WHAT TO WORK ON:
Output only the lines of the entries that follow, starting at the one with "ngữ gián tiếp)|" and running down to the one with "## **🎯 4. Tổng Kết**", both included and unchanged.

(Beginning of DATA FOR THIS EXERCISE)

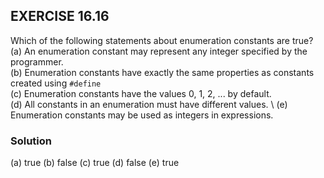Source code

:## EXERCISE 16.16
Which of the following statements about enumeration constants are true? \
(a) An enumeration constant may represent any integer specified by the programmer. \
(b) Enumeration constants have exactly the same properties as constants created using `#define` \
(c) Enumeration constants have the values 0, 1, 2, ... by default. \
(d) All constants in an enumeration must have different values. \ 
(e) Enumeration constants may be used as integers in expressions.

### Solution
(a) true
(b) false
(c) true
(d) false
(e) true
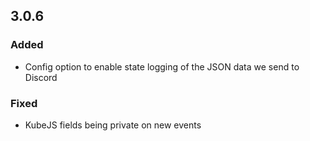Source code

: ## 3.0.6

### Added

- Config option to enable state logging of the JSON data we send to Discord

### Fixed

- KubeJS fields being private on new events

(End of DATA FOR THIS EXERCISE)
(Beginning of DATA FOR THIS EXERCISE)

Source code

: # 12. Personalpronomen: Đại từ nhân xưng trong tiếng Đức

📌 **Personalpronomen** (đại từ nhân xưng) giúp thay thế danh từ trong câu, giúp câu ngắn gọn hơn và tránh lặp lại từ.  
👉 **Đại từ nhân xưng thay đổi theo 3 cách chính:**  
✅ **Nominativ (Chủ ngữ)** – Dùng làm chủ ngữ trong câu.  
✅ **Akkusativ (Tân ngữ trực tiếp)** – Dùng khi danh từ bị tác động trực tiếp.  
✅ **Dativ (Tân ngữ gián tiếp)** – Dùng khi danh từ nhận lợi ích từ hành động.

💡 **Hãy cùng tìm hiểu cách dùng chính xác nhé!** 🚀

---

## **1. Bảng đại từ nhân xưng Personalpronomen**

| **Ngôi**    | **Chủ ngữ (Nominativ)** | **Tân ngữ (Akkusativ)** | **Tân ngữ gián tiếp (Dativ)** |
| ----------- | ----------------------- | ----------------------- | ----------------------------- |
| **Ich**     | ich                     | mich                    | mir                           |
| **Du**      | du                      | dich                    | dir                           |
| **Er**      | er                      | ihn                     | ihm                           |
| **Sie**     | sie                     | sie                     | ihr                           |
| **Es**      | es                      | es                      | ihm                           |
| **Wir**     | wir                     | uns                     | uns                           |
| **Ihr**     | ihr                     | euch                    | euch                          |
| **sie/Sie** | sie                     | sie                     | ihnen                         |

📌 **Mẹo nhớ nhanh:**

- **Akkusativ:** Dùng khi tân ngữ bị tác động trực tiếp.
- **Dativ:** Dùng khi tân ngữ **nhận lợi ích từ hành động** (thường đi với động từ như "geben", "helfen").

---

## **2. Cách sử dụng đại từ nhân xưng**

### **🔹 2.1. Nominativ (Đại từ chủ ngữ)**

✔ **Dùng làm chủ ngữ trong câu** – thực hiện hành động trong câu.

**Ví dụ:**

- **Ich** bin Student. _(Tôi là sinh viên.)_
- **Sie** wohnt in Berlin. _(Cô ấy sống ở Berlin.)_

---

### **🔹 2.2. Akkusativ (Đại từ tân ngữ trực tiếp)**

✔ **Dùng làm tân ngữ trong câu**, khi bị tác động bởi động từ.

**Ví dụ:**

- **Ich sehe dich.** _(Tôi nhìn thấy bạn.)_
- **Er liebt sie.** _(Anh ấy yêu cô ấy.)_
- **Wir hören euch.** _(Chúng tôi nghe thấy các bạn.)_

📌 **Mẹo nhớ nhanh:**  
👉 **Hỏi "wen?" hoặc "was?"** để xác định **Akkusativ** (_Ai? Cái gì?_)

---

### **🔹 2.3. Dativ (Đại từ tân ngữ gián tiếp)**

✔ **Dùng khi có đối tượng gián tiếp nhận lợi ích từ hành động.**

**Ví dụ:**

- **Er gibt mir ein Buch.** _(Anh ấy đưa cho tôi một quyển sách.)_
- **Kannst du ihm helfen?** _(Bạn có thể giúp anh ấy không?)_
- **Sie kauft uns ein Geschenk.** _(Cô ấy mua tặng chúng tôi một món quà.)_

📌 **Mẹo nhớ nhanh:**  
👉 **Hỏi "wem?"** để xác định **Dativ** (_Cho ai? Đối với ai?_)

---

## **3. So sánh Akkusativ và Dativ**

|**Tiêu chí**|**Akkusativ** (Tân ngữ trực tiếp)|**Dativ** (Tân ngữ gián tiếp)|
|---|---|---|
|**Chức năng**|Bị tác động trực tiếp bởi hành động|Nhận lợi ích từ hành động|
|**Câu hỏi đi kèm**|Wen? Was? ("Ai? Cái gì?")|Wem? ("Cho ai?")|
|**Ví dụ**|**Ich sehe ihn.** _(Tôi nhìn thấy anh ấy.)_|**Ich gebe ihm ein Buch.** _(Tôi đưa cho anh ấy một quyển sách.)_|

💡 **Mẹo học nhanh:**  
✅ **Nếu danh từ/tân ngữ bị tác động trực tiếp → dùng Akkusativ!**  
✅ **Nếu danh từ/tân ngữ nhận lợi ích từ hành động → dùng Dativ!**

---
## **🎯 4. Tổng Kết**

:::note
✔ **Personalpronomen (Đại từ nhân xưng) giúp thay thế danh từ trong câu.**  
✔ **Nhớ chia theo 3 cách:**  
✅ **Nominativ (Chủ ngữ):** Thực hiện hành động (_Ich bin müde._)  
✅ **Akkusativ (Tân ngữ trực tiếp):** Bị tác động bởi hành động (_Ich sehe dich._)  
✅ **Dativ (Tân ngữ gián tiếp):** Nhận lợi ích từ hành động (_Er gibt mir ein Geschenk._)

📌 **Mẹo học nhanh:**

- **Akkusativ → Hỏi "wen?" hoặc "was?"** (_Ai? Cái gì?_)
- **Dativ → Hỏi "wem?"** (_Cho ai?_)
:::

(End of DATA FOR THIS EXERCISE)

OUTPUT OF THE TASK:
|**Tiêu chí**|**Akkusativ** (Tân ngữ trực tiếp)|**Dativ** (Tân ngữ gián tiếp)|
|---|---|---|
|**Chức năng**|Bị tác động trực tiếp bởi hành động|Nhận lợi ích từ hành động|
|**Câu hỏi đi kèm**|Wen? Was? ("Ai? Cái gì?")|Wem? ("Cho ai?")|
|**Ví dụ**|**Ich sehe ihn.** _(Tôi nhìn thấy anh ấy.)_|**Ich gebe ihm ein Buch.** _(Tôi đưa cho anh ấy một quyển sách.)_|

💡 **Mẹo học nhanh:**  
✅ **Nếu danh từ/tân ngữ bị tác động trực tiếp → dùng Akkusativ!**  
✅ **Nếu danh từ/tân ngữ nhận lợi ích từ hành động → dùng Dativ!**

---
## **🎯 4. Tổng Kết**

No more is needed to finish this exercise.